Saved entries
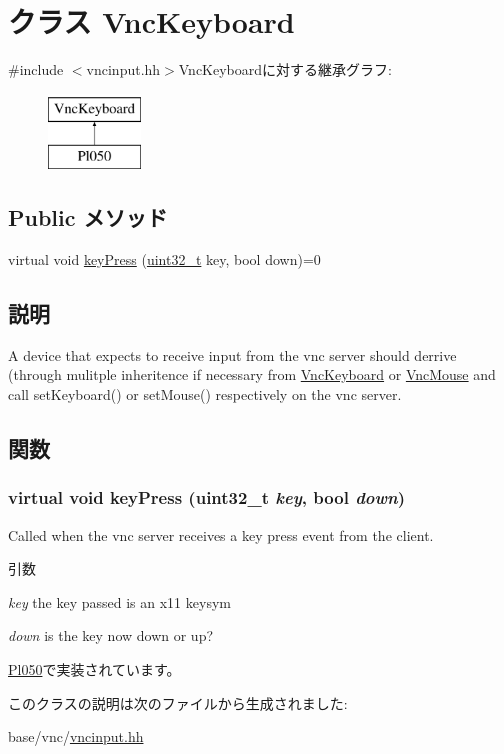 \hypertarget{classVncKeyboard}{
\section{クラス VncKeyboard}
\label{classVncKeyboard}
}


{\ttfamily \#include $<$vncinput.hh$>$}VncKeyboardに対する継承グラフ:\begin{figure}[H]
\begin{center}
\leavevmode
\includegraphics[height=2cm]{classVncKeyboard}
\end{center}
\end{figure}
\subsection*{Public メソッド}
\begin{DoxyCompactItemize}
\item 
virtual void \hyperlink{classVncKeyboard_a5159bd9abc87d9ed9e74c782173e8f0f}{keyPress} (\hyperlink{Type_8hh_a435d1572bf3f880d55459d9805097f62}{uint32\_\-t} key, bool down)=0
\end{DoxyCompactItemize}


\subsection{説明}
A device that expects to receive input from the vnc server should derrive (through mulitple inheritence if necessary from \hyperlink{classVncKeyboard}{VncKeyboard} or \hyperlink{classVncMouse}{VncMouse} and call setKeyboard() or setMouse() respectively on the vnc server. 

\subsection{関数}
\hypertarget{classVncKeyboard_a5159bd9abc87d9ed9e74c782173e8f0f}{
\subsubsection[{keyPress}]{\setlength{\rightskip}{0pt plus 5cm}virtual void keyPress ({\bf uint32\_\-t} {\em key}, \/  bool {\em down})}}
\label{classVncKeyboard_a5159bd9abc87d9ed9e74c782173e8f0f}
Called when the vnc server receives a key press event from the client. 
\begin{DoxyParams}{引数}
\item[{\em key}]the key passed is an x11 keysym \item[{\em down}]is the key now down or up? \end{DoxyParams}


\hyperlink{classPl050_a24207a2cfb1351040a29bc3a1e341e42}{Pl050}で実装されています。

このクラスの説明は次のファイルから生成されました:\begin{DoxyCompactItemize}
\item 
base/vnc/\hyperlink{vncinput_8hh}{vncinput.hh}\end{DoxyCompactItemize}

What to produce: Only the pictures are to be omitted; the records above must otherwise be reproduced exactly.

Output of the task:
 \hypertarget{classVncKeyboard}{
\section{クラス VncKeyboard}
\label{classVncKeyboard}
}


{\ttfamily \#include $<$vncinput.hh$>$}VncKeyboardに対する継承グラフ:\begin{figure}[H]
\begin{center}
\leavevmode
\includegraphics[height=2cm]{classVncKeyboard}
\end{center}
\end{figure}
\subsection*{Public メソッド}
\begin{DoxyCompactItemize}
\item 
virtual void \hyperlink{classVncKeyboard_a5159bd9abc87d9ed9e74c782173e8f0f}{keyPress} (\hyperlink{Type_8hh_a435d1572bf3f880d55459d9805097f62}{uint32\_\-t} key, bool down)=0
\end{DoxyCompactItemize}


\subsection{説明}
A device that expects to receive input from the vnc server should derrive (through mulitple inheritence if necessary from \hyperlink{classVncKeyboard}{VncKeyboard} or \hyperlink{classVncMouse}{VncMouse} and call setKeyboard() or setMouse() respectively on the vnc server. 

\subsection{関数}
\hypertarget{classVncKeyboard_a5159bd9abc87d9ed9e74c782173e8f0f}{
\subsubsection[{keyPress}]{\setlength{\rightskip}{0pt plus 5cm}virtual void keyPress ({\bf uint32\_\-t} {\em key}, \/  bool {\em down})}}
\label{classVncKeyboard_a5159bd9abc87d9ed9e74c782173e8f0f}
Called when the vnc server receives a key press event from the client. 
\begin{DoxyParams}{引数}
\item[{\em key}]the key passed is an x11 keysym \item[{\em down}]is the key now down or up? \end{DoxyParams}


\hyperlink{classPl050_a24207a2cfb1351040a29bc3a1e341e42}{Pl050}で実装されています。

このクラスの説明は次のファイルから生成されました:\begin{DoxyCompactItemize}
\item 
base/vnc/\hyperlink{vncinput_8hh}{vncinput.hh}\end{DoxyCompactItemize}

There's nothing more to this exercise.